Write out only the tail of the records, beginning at the line containing "standard map is" and including the last line, exactly as written.

**LISTED ENTRIES**
──────────

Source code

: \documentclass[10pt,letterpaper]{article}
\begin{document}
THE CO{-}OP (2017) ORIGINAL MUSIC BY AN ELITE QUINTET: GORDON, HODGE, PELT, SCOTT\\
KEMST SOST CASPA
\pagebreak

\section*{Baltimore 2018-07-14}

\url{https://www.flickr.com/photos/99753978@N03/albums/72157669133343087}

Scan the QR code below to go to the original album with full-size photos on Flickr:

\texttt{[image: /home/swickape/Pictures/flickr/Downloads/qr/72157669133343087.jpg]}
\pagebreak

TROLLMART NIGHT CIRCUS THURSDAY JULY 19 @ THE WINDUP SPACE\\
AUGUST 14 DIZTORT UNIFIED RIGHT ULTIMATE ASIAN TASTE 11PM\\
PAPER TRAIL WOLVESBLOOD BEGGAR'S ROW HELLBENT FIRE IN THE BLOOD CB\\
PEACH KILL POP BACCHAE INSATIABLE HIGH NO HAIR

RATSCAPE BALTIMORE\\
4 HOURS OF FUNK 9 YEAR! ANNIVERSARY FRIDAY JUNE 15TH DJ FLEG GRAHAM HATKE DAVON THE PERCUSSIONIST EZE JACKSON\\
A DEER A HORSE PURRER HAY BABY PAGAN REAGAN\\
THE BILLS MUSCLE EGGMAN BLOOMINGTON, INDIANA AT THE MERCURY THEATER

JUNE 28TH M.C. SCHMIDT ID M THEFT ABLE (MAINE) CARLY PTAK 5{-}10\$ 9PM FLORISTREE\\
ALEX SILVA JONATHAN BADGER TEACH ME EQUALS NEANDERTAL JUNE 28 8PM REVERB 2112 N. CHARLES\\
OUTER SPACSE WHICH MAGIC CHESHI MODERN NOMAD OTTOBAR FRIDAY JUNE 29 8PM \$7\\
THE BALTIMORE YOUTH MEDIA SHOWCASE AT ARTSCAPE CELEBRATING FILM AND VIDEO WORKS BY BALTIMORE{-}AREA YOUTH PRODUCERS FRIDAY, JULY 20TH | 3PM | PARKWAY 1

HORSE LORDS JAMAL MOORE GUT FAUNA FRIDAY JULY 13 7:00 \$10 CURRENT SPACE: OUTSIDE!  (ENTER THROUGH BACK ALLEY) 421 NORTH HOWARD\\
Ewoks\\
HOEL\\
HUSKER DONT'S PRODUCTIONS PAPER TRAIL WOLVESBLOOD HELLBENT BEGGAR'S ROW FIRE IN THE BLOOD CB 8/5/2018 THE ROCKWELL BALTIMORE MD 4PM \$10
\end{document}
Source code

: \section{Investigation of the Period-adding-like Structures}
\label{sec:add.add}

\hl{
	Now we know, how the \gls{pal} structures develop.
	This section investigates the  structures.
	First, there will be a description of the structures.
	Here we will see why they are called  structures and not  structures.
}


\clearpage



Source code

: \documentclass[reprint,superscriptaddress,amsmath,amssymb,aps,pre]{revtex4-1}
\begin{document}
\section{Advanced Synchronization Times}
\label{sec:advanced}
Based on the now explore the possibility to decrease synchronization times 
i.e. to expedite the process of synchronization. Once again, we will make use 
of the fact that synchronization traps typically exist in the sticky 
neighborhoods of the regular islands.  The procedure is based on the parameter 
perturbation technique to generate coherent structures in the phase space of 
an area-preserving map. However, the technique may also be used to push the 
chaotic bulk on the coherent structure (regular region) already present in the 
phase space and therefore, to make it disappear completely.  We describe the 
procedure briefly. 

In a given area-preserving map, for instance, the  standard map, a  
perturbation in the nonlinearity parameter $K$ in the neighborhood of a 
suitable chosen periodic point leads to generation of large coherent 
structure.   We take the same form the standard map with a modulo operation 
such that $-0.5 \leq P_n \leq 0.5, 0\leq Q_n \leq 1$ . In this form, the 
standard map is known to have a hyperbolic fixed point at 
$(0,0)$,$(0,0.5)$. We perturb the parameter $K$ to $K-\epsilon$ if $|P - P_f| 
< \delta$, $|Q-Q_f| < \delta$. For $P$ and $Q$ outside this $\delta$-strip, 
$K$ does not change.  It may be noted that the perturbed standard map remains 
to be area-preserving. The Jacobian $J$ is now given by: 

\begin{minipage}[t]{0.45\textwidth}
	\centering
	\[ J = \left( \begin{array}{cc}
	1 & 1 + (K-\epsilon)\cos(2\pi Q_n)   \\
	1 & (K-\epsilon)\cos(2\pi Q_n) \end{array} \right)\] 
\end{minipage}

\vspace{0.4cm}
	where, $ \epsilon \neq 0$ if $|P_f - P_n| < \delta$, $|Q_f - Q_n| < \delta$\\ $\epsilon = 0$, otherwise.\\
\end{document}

──────────

**ANSWER FOR THE TASK**
standard map is known to have a hyperbolic fixed point at 
$(0,0)$,$(0,0.5)$. We perturb the parameter $K$ to $K-\epsilon$ if $|P - P_f| 
< \delta$, $|Q-Q_f| < \delta$. For $P$ and $Q$ outside this $\delta$-strip, 
$K$ does not change.  It may be noted that the perturbed standard map remains 
to be area-preserving. The Jacobian $J$ is now given by: 

\begin{minipage}[t]{0.45\textwidth}
	\centering
	\[ J = \left( \begin{array}{cc}
	1 & 1 + (K-\epsilon)\cos(2\pi Q_n)   \\
	1 & (K-\epsilon)\cos(2\pi Q_n) \end{array} \right)\] 
\end{minipage}

\vspace{0.4cm}
	where, $ \epsilon \neq 0$ if $|P_f - P_n| < \delta$, $|Q_f - Q_n| < \delta$\\ $\epsilon = 0$, otherwise.\\
\end{document}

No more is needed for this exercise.